某宗教団体が事件を起こし、そういう団体の存在や危険性がフューチャされる前に書かれた作品、という事にまず驚かされる。「ポア」という言葉が作品のキーワードになります。某宗教団体とは違った意味で用いられているのですが、何故この言葉を知っているのかと不思議に思ったくらいです。どうやら「死後の意識の移し変え」を意味するチベット仏教用語らしいですね。井上夢人としては初読。裏表紙に多重人格ミステリとあり、文庫本表紙のあの雰囲気、そしてこのボリューム。少し重い作品を想像していましたが、岡嶋二人の抜群のリーダビリティは健在でした。・・・ていうか多重人格じゃないと思うけど。正直謎解きの部分は並より少し下のレベルです。私にとってハズレの少なかった岡嶋二人でしたが、う~ん、やっぱ(一人で描く)最初の作品ってこんなものなのかなー・・・って思っていたら最後の最後に突然それはやってきた。余りにも唐突で、油断していると一瞬どうなってるのか分かんないかも知れません。どんでん返しとは違うのだろうが、「ひっくり返される」ってこういう事を言うんだろうなと思います。 ▼以下、ネタバレ感想
かなり好みの作品でした。92年の作品ですが今も問題なく楽しめます。
冒頭は宗教施設や反対運動の過激なデモ模様がレトロな村を舞台とするホラーを感じさせました。そこから監視カメラで囲まれた宗教施設の火災の謎、教祖の死、そしてそれを切っ掛けに生まれた主人公の頭の中に入り込んだ意思。という具合にどんな物語に展開するのか予想できないワクワク感のある読書でした。

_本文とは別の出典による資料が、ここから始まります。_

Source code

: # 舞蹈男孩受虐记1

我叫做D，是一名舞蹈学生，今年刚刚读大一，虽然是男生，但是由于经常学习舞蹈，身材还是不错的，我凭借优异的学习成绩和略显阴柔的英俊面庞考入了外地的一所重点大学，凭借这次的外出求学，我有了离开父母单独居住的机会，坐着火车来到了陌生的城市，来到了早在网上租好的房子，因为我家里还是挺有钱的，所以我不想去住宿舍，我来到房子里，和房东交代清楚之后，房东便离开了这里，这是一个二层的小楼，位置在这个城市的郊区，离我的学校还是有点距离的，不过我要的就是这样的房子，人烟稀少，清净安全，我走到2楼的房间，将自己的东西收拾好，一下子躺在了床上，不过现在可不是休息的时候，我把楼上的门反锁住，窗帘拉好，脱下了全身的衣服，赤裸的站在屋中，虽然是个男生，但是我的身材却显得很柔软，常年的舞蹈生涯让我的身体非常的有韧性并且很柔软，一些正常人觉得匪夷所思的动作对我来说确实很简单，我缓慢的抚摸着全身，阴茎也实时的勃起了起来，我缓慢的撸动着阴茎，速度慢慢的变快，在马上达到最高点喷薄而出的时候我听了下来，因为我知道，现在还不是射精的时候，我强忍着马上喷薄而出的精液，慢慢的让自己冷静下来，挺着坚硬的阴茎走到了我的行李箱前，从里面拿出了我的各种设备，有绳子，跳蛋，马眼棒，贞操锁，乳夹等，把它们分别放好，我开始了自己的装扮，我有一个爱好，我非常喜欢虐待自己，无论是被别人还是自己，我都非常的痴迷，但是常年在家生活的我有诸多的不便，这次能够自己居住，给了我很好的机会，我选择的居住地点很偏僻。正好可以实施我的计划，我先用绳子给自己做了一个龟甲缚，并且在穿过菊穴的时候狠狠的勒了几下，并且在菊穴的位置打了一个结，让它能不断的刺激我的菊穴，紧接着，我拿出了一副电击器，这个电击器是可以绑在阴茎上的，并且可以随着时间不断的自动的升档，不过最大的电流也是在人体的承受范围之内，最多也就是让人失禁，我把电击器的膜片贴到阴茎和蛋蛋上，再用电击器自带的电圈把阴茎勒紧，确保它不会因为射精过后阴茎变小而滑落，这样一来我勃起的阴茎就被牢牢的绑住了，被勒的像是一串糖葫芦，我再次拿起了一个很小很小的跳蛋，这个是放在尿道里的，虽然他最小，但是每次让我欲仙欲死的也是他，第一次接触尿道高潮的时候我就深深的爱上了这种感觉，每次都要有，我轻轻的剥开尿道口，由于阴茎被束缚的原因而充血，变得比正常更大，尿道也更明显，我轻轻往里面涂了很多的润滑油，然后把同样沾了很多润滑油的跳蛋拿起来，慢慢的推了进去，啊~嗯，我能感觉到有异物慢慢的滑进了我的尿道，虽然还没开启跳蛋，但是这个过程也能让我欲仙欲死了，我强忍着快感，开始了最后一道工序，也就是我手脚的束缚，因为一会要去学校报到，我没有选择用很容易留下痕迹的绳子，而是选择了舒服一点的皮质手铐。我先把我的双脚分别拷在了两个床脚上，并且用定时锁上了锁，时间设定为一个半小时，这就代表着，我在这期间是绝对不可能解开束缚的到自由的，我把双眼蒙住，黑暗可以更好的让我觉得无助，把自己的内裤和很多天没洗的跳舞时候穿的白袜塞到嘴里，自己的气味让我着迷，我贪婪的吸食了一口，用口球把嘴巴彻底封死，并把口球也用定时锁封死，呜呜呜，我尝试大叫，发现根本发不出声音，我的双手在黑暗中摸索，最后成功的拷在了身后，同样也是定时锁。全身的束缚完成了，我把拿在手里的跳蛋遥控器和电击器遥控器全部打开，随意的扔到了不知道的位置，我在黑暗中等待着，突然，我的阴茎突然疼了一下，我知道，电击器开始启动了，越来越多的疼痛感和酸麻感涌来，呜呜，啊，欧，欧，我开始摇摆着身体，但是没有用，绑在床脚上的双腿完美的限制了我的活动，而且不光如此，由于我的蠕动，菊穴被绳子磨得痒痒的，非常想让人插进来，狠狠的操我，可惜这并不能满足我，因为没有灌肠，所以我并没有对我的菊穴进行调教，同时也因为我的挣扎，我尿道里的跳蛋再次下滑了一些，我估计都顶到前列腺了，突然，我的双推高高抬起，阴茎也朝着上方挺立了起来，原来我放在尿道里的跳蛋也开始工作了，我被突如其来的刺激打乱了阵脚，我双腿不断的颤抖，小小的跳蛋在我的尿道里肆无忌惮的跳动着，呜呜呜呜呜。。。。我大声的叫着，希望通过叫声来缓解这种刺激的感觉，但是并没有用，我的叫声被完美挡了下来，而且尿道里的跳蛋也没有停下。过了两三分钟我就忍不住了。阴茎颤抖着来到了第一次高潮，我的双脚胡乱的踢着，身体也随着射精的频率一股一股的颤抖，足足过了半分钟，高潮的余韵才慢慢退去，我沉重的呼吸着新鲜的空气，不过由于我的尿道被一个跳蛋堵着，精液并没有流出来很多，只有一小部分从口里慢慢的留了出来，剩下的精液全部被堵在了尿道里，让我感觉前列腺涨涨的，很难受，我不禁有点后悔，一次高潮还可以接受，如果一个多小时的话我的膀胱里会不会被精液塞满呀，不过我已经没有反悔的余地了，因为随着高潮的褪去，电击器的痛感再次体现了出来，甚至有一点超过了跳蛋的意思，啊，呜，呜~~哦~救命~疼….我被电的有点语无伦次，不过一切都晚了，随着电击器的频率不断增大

あらすじにある通り、SF、ミステリー、恋愛、など当時には珍しいジャンルミックスの作品です。所々に生まれる奇妙な違和感がホラーやSFでの演出と思いきや、ミステリー的な解法で巧く繋がるスッキリ感もあり、かなり巧妙な作品だと感じました。
恋愛要素についてはとても好みなのですが、惜しむべきはもう少し男性と女性が惹かれ合う切っ掛けを描いて欲しかったです。あまり説明がないので一目惚れ感が凄くて、そんなご縁でこの行動力は違和感です。ベタですが男性側に頼りがいがあったり、知的な要素があったり、女性を助けたとか何かしらのエピソードがちゃんとあれば個人的に非の打ち所がないと感じる作品でした。